In the past God spoke to our ancestors through the prophets at many times and in various ways. (Hebrews 1:1)
We live in a communication-rich world. Just this morning, I’ve managed to communicate with my two oldest daughters without setting eyes on either one of them. Between the ubiquitous cell phone, the text message, Twitter, Facebook, and good, old-fashioned hollering, we can communicate through many channels and with the greatest of ease. Emily, on a train to Chicago, managed to take a photo of the grandkids with her phone and, using Amtrak’s wifi, post it to Facebook. That so beats the squalling I heard when they rose at 5:00 this morning.
I appreciate the ease of communication that we enjoy, but that ease does not equal profundity. Even that most prolific of the prophets, Isaiah, wrote relatively little by the standards of the world. Compare Isaiah’s sixty-six chapters to the 1,056 lines that comprise Milton’s Paradise Lost. Or the 100 cantos of Dante’s Divine Comedy. Yes, both of those works are quite profound, but many even longer works–think of perhaps one of James Michener’s vast novels–make up for their lack of importance with a hefty page count.
God spoke to our (Hebrew) ancestors at many times and in various ways, but he did not blather on endlessly. Read the life of Abraham to see how a series of powerful experiences were interrupted by long years of normality. If Isaiah wrote at a steady pace, which he probably did not, he would have churned out just the equivalent of a chapter each year throughout his career.

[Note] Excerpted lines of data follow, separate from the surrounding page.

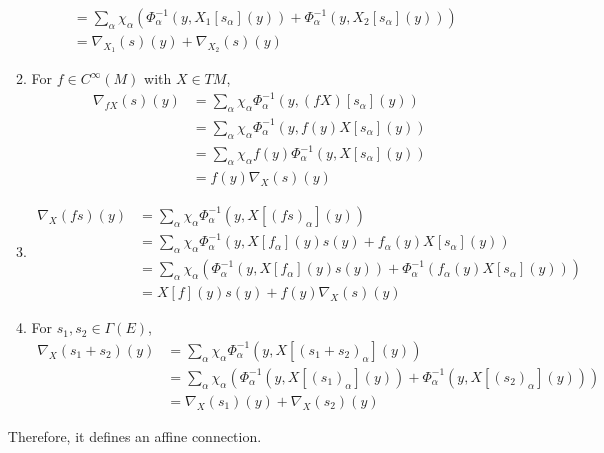 \documentclass[a4paper, 12pt]{article}
\theoremstyle{Mydefinition}
\theoremstyle{Mytheorem}
\begin{document}
\begin{enumerate}
\begin{enumerate}
\begin{equation*}
\begin{split}
                &=\sum_{\alpha}\chi_\alpha \left(\Phi_{\alpha}^{-1}(y, X_1[s_\alpha](y))+\Phi_{\alpha}^{-1}(y, X_2[s_\alpha](y))\right) \\
                &=\nabla_{X_1}(s)(y)+\nabla_{X_2}(s)(y)
            \end{split}
        \end{equation*}
        \item For $f\in C^\infty(M)$ with $X\in TM$,
        \begin{equation*}
            \begin{split}
                \nabla_{fX}(s)(y) &= \sum_{\alpha}\chi_\alpha \Phi_{\alpha}^{-1}(y, (fX)[s_\alpha](y))\\
                &= \sum_{\alpha}\chi_\alpha \Phi_{\alpha}^{-1}(y, f(y)X[s_\alpha](y))\\
                &= \sum_{\alpha}\chi_\alpha f(y)\Phi_{\alpha}^{-1}(y, X[s_\alpha](y))\\
                &= f(y)\nabla_X(s)(y)
            \end{split}
        \end{equation*}
        \item 
        \begin{equation*}
            \begin{split}
                \nabla_{X}(fs)(y) &= \sum_{\alpha}\chi_\alpha \Phi_{\alpha}^{-1}(y, X[(fs)_\alpha](y))\\
                &= \sum_{\alpha}\chi_\alpha \Phi_{\alpha}^{-1}(y, X[f_\alpha](y)s(y) + f_\alpha(y)X[s_\alpha](y))\\
                &= \sum_{\alpha}\chi_\alpha\left( \Phi_{\alpha}^{-1}(y, X[f_\alpha](y)s(y)) + \Phi_\alpha^{-1}(f_\alpha(y)X[s_\alpha](y))\right)\\
                &=X[f](y)s(y) + f(y)\nabla_X (s)(y)
            \end{split}
        \end{equation*}
        \item For $s_1, s_2\in \Gamma(E)$,
        \begin{equation*}
            \begin{split}
                \nabla_{X}(s_1+s_2)(y) &= \sum_{\alpha}\chi_\alpha \Phi_{\alpha}^{-1}(y, X[(s_1+s_2)_\alpha](y))\\
                &= \sum_{\alpha}\chi_\alpha\left( \Phi_{\alpha}^{-1}(y, X[(s_1)_\alpha](y))+\Phi_{\alpha}^{-1}(y, X[(s_2)_\alpha](y))\right)\\
                &=\nabla_X(s_1)(y)+\nabla_X(s_2)(y)
            \end{split}
        \end{equation*}
    \end{enumerate}
    Therefore, it defines an affine connection.
\end{enumerate}
\end{document}
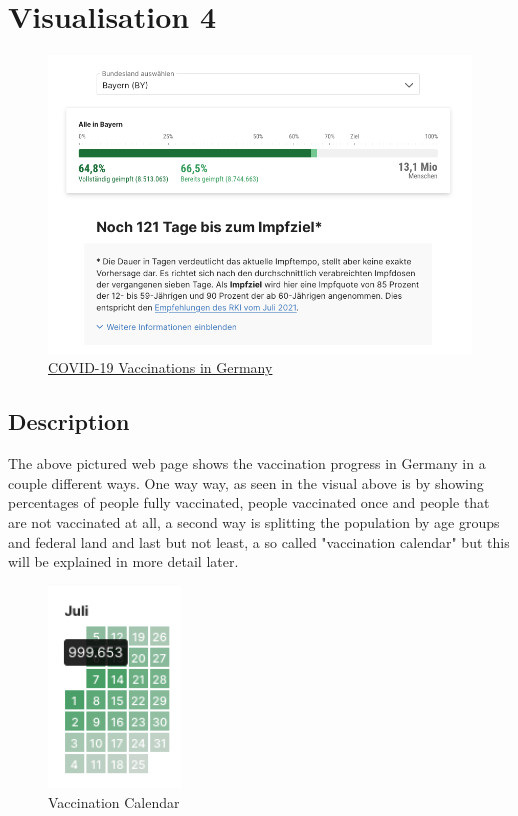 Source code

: \documentclass[12pt, letterpaper]{article}
\begin{document}
\section{Visualisation 4}
\begin{figure}[h]
    \centering
    \includegraphics[width=400pt]{images/morgenpost.png}
    \caption{
    \href{https://interaktiv.morgenpost.de/corona-impfungen-deutschland-bundeslaender-weltweit/}{COVID-19 Vaccinations in Germany}}
    \label{fig:my_label}
\end{figure}
\newpage

\subsection{Description}
The above pictured web page shows the vaccination progress in Germany in a couple different ways. One way way, as seen in the visual above is by showing percentages of people fully vaccinated, people vaccinated once and people that are not vaccinated at all, a second way is splitting the population by age groups and federal land and last but not least, a so called "vaccination calendar" but this will be explained in more detail later.
\begin{figure}[h]
    \centering
    \includegraphics[width=100pt]{images/calendar.png}
    \caption{Vaccination Calendar}
    \label{fig:my_label}
\end{figure}
\end{document}
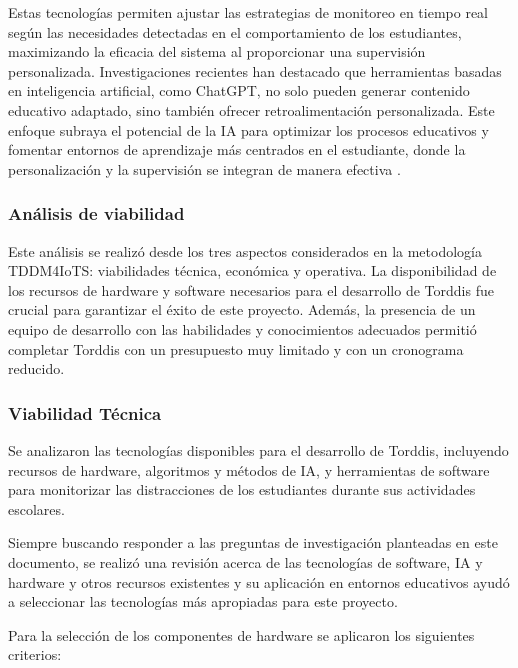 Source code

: \documentclass[a4paper,fleqn]{cas-sc}
\begin{document}
				Estas tecnologías permiten ajustar las estrategias de monitoreo en tiempo real según las necesidades detectadas en el comportamiento de los estudiantes, maximizando la eficacia del sistema al proporcionar una supervisión personalizada. Investigaciones recientes han destacado que herramientas basadas en inteligencia artificial, como ChatGPT, no solo pueden generar contenido educativo adaptado, sino también ofrecer retroalimentación personalizada. Este enfoque subraya el potencial de la IA para optimizar los procesos educativos y fomentar entornos de aprendizaje más centrados en el estudiante, donde la personalización y la supervisión se integran de manera efectiva \cite{Wang2025Development, Li2024Systematic}.
			
			\subsubsection{Análisis de viabilidad}
				Este análisis se realizó desde los tres aspectos considerados en la metodología TDDM4IoTS: viabilidades técnica, económica y operativa. La disponibilidad de los recursos de hardware y software necesarios para el desarrollo de Torddis fue crucial para garantizar el éxito de este proyecto. Además, la presencia de un equipo de desarrollo con las habilidades y conocimientos adecuados permitió completar Torddis con un presupuesto muy limitado y con un cronograma reducido.
			
			\subsubsection{Viabilidad Técnica}
				Se analizaron las tecnologías disponibles para el desarrollo de Torddis, incluyendo recursos de hardware, algoritmos y métodos de IA, y herramientas de software para monitorizar las distracciones de los estudiantes durante sus actividades escolares.
				
				Siempre buscando responder a las preguntas de investigación planteadas en este documento, se realizó una revisión acerca de las tecnologías de software, IA y hardware y otros recursos existentes y su aplicación en entornos educativos ayudó a seleccionar las tecnologías más apropiadas para este proyecto.
				
				Para la selección de los componentes de hardware se aplicaron los siguientes criterios:
				
\end{document}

A young Christian expects God to speak clearly, powerfully, and pretty much nonstop. As we move through our lives, we recognize that most of the time even the still, small voice is a great deal more definite than what we hear from God. We need to learn a lesson from those Old Testament prophets, listening carefully in order to be ready for those rare eruptions of God’s “outside” voice.